Normalized estimates were not available for injuries. To estimate injuries, a linear model was generated that relates normalized fatalities to injuries based on the ratio of injuries to fatalities for a New Madrid event as reported by Elnashai, et al. [10] The linear model produces a multiplier that models the correlation between fatalities and injuries. Based on the New Madrid event estimates, a multiplier of 23.5 injuries per fatality was utilized in this report.
Low, best and high estimates were developed in the following manner from the normalized impact estimates and historic record. For fatalities, injuries and economic loss, the low estimate is the smallest impact for events that exceed $100 million. For economic loss, $107 million (1992 Ferndale/Fortuna/Petrolia, California earthquake) is the smallest normalized historic loss that exceeded $100 million. Six historic events exceeding the economic threshold did not result in any fatalities and, consequently, were not estimated to cause any injuries resulting in a minimum for both fatalities and injuries of zero. For event frequency, the low estimate is derived from the greatest time gap, tmax, between two events. The greatest gap occurs between the 1906 San Francisco and the 1915 El Centro earthquakes. This nine year time lapse between national level earthquakes results in an interarrival frequency of 0.11, or 1/tmax.
The best estimate is the average impact for events that exceed $100 million. The average economic impact is $8.7 billion per event. On average, 370 fatalities occur per event. An average of 8,700 injuries per event is using the multiplier technique described above. The average time between national level events is 3.7 years, resulting in 0.27 events expected per year.

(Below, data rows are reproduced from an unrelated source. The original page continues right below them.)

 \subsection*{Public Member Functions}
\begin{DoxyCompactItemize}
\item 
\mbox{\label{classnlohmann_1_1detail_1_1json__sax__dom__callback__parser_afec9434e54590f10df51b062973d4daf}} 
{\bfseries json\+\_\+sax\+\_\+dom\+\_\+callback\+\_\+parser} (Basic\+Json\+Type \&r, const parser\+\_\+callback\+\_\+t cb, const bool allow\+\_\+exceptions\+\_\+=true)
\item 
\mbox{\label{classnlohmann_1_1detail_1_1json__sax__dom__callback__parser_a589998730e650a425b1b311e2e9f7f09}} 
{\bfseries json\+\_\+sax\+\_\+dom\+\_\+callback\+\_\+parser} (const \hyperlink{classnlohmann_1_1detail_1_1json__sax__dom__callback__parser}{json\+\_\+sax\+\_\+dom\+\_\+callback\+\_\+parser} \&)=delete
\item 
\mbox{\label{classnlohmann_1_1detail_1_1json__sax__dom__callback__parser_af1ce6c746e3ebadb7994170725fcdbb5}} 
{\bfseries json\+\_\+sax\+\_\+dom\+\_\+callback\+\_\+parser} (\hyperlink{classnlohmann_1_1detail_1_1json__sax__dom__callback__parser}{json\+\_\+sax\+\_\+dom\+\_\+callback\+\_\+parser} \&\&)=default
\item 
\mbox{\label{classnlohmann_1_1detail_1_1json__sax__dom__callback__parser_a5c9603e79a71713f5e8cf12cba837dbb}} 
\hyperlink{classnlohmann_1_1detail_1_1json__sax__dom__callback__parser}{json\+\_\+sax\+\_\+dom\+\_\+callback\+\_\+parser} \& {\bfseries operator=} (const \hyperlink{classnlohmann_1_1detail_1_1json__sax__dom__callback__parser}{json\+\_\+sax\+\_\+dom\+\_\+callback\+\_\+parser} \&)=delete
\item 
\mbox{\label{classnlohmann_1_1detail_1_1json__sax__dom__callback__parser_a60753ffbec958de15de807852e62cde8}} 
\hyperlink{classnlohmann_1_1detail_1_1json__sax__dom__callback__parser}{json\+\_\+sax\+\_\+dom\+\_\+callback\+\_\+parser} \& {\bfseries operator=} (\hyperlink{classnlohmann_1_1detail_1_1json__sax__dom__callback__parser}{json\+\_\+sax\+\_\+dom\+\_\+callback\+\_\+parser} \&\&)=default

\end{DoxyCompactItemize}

An estimate of the average annual loss for each impact type (e.g., fatalities per year or economic loss per year) can be obtained by multiplying the average frequency by the average impact in a category. The average annual fatality and economic losses for the set of 27 historic events analyzed are approximately 100 fatalities per year and approximately $2.3 billion per year. The average annual economic loss estimate computed using this subset of events is 50% less than FEMA’s average annual loss estimate of $5.3 billion for the full set of earthquake hazards, computed using HAZUS modeling. [11] More information about the FEMA average annual loss estimate is provided below.
The meanings of the high estimates for impact and frequency differ. For impacts, the high estimates reflect the largest losses seen within the set of national level event earthquakes, i.e., those above the $100 million economic loss threshold. The high fatality estimate, for example, is the normalized estimate for the 1906 San Francisco earthquake of approximately 9,000 fatalities if it were to happen in the present day; this is the highest normalized fatality estimate for the events included in the analysis. A high estimate of 210,000 injuries per event is using the multiplier technique described above. The high estimate for frequency is the maximum number of times an earthquake resulting in losses greater than $100 million has occurred in a calendar year, or 2 times per year.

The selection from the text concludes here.